Read articles behind paywalls by masquerading as Googlebot
The Internet is at a tipping point. The continued rise of adblocking has put an end to the revenue model that relies solely on ad dollars to operate websites and businesses.
Especially news sites have started to experiment with ways to diversify income sources, and one prominent option that sites like The Wall Street Journal, Financial Times, The New York Times, the Times, or The Washington Post have implemented or tested is the paywall system.
There are different types of paywalls but they all have in common that they block access to content; this may happen directly when the first article is opened, after a certain number of articles have been read on site, or as an excerpt system that displays the first paragraph to the reader and below that sign-up information to read the rest.
Paywalls may not always require users to pay money for access. Some sites may require users to sign-up to use the site but won't charger users once they have signed up.
It may make sense from a business point of view, and may be more lucrative than battling it out with users who run adblockers, but there is a downside to it both for the paywalled site and the blocked user.
Sites lose a high percentage of visitors if they implement a paywall system. It is unclear how high the percentage really is, and it probably varies from site to site, but it is likely a lot higher than the percentage of visitors who subscribe to the site after being presented with the choice to subscribe to read the desired article.
For users, it can be really frustrating to follow a link to an interesting sounding article just to be blocked from reading it once the resource has loaded; it is a waste of time for many, especially if no content is provided prior to signing up or subscribing.
Masquerade your browser
It is no secret that news sites allow access to news aggregators and search engines. If you check Google News or Search for instance, you will find articles from sites with paywalls listed there.
In the past, news sites allowed access to visitors coming from major news aggregators such as Reddit, Digg or Slashdot, but that practice seems to be as good as dead nowadays. Some may still allow it but it is trial and error, and the workaround may be shut down at any time.
Another trick, to paste the article title into a search engine to read the cached story on it directly, does not seem to work properly anymore as well as articles on sites with paywalls are not usually cached anymore.
Tip: check out the following add-on that you may use to bypass paywalls:
User-Agent and Referrer
You are probably wondering how sites block or allow access to the site's content. The methods have have improved over the years, and it is no longer enough to simply change the referrer of the browser to https://www.google.com/ to gain full access to a site's content.

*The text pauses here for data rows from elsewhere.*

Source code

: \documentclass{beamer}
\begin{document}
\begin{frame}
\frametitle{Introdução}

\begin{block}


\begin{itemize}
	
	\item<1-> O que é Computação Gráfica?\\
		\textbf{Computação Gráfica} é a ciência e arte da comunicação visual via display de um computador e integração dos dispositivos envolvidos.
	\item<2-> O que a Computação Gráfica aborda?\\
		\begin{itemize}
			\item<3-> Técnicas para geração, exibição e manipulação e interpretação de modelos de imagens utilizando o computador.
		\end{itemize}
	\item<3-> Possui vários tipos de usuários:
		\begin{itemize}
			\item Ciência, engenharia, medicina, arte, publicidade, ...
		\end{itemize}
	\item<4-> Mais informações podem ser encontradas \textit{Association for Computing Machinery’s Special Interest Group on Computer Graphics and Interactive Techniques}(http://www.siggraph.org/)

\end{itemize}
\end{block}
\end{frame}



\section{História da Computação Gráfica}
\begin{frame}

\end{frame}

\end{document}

Instead, sites use various checks that include user-agent, referrer and cookies, and sometimes even more than that, to determine the legitimacy of access.

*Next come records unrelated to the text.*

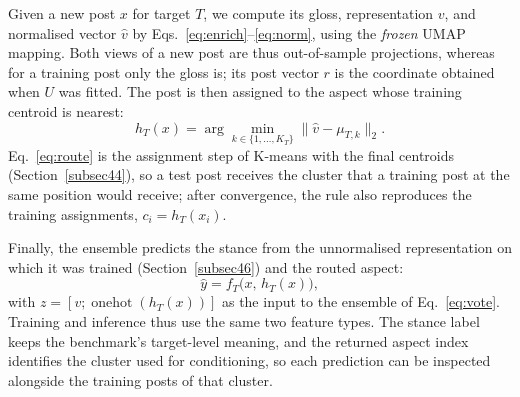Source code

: \documentclass[pdflatex,sn-mathphys-num,iicol]{sn-jnl}%
\begin{document}
Given a new post \(x\) for target \(T\), we compute its gloss, representation \(v\), and normalised vector \(\hat{v}\) by Eqs.~\eqref{eq:enrich}--\eqref{eq:norm}, using the \emph{frozen} UMAP mapping. Both views of a new post are thus out-of-sample projections, whereas for a training post only the gloss is; its post vector \(r\) is the coordinate obtained when \(U\) was fitted. The post is then assigned to the aspect whose training centroid is nearest:
\begin{equation}\label{eq:route}
h_T(x) = \arg\min_{k \in \{1,\dots,K_T\}} \bigl\lVert \hat{v} - \mu_{T,k} \bigr\rVert_2 .
\end{equation}
Eq.~\eqref{eq:route} is the assignment step of K-means with the final centroids (Section~\ref{subsec44}), so a test post receives the cluster that a training post at the same position would receive; after convergence, the rule also reproduces the training assignments, \(c_i = h_T(x_i)\).

Finally, the ensemble predicts the stance from the unnormalised representation on which it was trained (Section~\ref{subsec46}) and the routed aspect:
\begin{equation}\label{eq:predict}
\hat{y} = f_T\bigl(x,\, h_T(x)\bigr),
\end{equation}
with \(z = [v; \operatorname{onehot}(h_T(x))]\) as the input to the ensemble of Eq.~\eqref{eq:vote}.
Training and inference thus use the same two feature types. The stance label keeps the benchmark's target-level meaning, and the returned aspect index identifies the cluster used for conditioning, so each prediction can be inspected alongside the training posts of that cluster.
\end{document}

Probably the best way to masquerade the browser is to make it appear to be Googlebot.
- Referrer:Â https://www.google.com/
- User-Agent: Mozilla/5.0 (compatible; Googlebot/2.1; +http://www.google.com/bot.html
Note that the option does not work anymore on may sites. It may be better to try and masquerade as coming from Twitter or other social media sites.
Firefox users need two browser add-ons for that: the first, RefControl,Â to change the referrer value when visiting news sites, the second, User Agent Switcher, to change the user agent of the browser.
Update: RefControl is no longer available. You may try this alternative instead. End
- Download and install both extensions in the Firefox web browser.
- Tap on the Alt-key, and select Tools > RefControl Options.
- Click on "add site", enter a domain name under site, select custom action, and enter https://www.google.com/ as the referrer.
- Repeat this for all news sites you want to access (some may not work even if you make the changes, so keep that in mind).
- When you are done, close the configuration window.
- Tap on the Alt-key again, and select Tools > Default User Agent > Edit User Agents from the menu.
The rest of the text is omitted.